• _Study material_
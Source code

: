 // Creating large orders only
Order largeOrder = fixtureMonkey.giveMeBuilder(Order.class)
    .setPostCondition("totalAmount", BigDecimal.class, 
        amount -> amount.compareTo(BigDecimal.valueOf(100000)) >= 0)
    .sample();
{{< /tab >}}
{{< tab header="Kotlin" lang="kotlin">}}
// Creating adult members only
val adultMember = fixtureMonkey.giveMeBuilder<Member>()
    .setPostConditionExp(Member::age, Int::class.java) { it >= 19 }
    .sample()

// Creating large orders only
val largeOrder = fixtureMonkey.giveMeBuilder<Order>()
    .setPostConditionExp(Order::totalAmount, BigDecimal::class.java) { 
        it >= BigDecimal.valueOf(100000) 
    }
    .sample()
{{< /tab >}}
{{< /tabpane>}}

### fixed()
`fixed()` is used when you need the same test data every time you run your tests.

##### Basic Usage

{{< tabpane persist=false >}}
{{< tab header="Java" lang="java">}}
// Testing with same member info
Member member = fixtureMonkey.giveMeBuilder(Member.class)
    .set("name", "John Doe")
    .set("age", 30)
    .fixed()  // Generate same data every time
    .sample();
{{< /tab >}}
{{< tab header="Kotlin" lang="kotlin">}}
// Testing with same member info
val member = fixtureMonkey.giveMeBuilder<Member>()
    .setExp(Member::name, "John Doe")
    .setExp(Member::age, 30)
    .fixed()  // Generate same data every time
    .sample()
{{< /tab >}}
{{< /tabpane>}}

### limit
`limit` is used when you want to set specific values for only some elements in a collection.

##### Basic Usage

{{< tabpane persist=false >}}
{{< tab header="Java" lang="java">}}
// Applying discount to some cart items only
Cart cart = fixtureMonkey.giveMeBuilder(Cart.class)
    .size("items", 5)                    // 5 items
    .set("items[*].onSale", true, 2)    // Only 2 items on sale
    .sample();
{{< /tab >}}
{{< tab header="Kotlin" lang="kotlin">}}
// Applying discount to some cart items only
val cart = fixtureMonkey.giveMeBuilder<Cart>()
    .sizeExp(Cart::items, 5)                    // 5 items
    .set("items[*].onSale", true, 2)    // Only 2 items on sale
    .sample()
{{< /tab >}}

• _How to complete this task_
Report how many lines in these entries contain "largeOrder". Answer with the number only.

• _Exercise answer_
2